Une équipe européenne a conçu un robot salamandre capable d’évoluer sur le sol et en milieu aquatique. Ces travaux, publiés aujourd’hui dans la revue Science, ouvrent de nouvelles perspectives dans le domaine de la robotique et permettent également de mieux comprendre comment s’est effectuée la transition entre la nage et la locomotion terrestre chez les vertébrés au cours de l’évolution.

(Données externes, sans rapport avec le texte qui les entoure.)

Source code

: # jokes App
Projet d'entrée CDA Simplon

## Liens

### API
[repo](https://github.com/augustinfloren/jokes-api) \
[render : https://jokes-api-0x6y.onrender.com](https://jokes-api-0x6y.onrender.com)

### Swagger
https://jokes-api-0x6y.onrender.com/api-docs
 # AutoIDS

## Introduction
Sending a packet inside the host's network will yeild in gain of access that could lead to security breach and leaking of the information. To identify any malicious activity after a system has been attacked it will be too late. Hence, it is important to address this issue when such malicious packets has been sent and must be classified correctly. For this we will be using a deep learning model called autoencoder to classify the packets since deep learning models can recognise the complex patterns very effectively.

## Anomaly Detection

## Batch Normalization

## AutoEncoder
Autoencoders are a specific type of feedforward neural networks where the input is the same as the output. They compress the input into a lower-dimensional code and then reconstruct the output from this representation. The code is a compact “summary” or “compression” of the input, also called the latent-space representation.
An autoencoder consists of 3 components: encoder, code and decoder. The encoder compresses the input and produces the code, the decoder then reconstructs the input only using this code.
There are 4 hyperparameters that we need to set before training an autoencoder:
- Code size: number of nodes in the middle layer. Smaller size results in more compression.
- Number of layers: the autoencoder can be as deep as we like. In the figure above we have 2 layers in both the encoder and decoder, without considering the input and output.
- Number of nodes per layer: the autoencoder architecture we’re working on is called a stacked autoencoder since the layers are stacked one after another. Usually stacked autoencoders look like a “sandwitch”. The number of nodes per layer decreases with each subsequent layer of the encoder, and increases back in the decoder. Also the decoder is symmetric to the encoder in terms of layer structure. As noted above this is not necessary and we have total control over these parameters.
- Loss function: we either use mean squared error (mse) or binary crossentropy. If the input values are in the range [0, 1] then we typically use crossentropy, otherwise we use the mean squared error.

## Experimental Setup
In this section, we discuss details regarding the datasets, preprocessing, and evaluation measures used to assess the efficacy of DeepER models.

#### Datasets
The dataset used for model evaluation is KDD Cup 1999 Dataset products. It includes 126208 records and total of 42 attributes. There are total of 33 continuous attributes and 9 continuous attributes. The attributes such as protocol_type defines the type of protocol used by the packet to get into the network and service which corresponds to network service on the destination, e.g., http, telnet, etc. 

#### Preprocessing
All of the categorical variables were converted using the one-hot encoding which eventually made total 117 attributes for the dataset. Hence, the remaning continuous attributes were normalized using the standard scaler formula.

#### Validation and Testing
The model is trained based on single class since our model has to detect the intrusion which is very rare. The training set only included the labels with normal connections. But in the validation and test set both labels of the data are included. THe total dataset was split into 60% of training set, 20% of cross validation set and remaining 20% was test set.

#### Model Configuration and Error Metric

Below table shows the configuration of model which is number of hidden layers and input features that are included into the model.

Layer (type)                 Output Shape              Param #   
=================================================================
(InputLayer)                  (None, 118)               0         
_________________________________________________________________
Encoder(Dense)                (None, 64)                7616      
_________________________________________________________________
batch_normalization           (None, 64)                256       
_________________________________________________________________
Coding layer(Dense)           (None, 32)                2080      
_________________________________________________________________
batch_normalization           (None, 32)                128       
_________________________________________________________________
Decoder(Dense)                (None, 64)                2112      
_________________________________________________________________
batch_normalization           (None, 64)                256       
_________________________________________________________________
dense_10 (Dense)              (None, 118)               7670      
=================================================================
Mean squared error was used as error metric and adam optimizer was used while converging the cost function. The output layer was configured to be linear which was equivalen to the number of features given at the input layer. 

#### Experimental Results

De la biologie à la robotique
Pour fabriquer leur robot, les équipes de Jean-Marie Cabelguen, de l’Université de Bordeaux, et d’Auke Jan Ijspeert de l’Ecole Polytechnique Fédérale de Lausanne (Suisse) ont d’abord élaboré un modèle numérique du réseau de neurones de la moelle épinière régissant la locomotion chez la salamandre. Ils se sont pour cela appuyés sur des données neurobiologiques obtenues chez l’animal. Le modèle informatique a ensuite été validé en l’implantant dans un robot salamandre capable de nager dans le lac de Genève et de marcher sur ses rives grâce à un téléguidage WiFi.
Un modèle pour des robots amphibie

Selon les chercheurs, ce robot amphibie peut servir de prototype pour les roboticiens qui veulent construire des automates capable d’évoluer dans plusieurs environnements. Il pourrait également être une base d’inspiration pour élaborer des stratégies de réhabilitation locomotrices après un traumatisme de la moelle épinière. En effet, au-delà de la prouesse technique, la fabrication de ce robot-salamandre a permis d’éclaircir de nombreuses interrogations sur les mécanismes nerveux de la locomotion des vertébrés.

Des poissons aux tétrapodes

L’approche pluridisciplinaire -neurobiologique et informatique- des deux équipes a notamment permis de mettre en évidence comment le circuit neuronal de la nage présent chez les vertébrés primitifs comme les poissons, peut être transformé en un circuit de la marche similaire à celui des vertébrés terrestres.

Selon Jean-Marie Cabelguen, «la salamandre peut être considérée comme le représentant actuel des premiers Vertébrés tétrapodes. Cet amphibien est capable d’utiliser deux modes locomoteurs : la nage, telle l’anguille, et la marche terrestre, tel le crocodile. La salamandre est donc un modèle expérimental de choix pour explorer les mécanismes évolutifs lors du passage de la locomotion aquatique à la locomotion terrestre ».

Tout est dans la moelle

Les chercheurs ont ainsi pu démontrer que c’est dans la moelle épinière et non dans le cerveau que sont situés les réseaux neuronaux qui génèrent et contrôlent le déplacement et la coordination des membres ; le cerveau n’intervient que pour les « commandes de haut-niveau », pour initier, stopper ou orienter le mouvement. Ils ont également montré qu’il suffit de modifier légèrement le réseau de neurone primitif qui permet à la lamproie de nager, pour aboutir à celui du robot salamandre, qui peut nager, marcher et même ramper comme un serpent. (voir la vidéo de démonstration ici) .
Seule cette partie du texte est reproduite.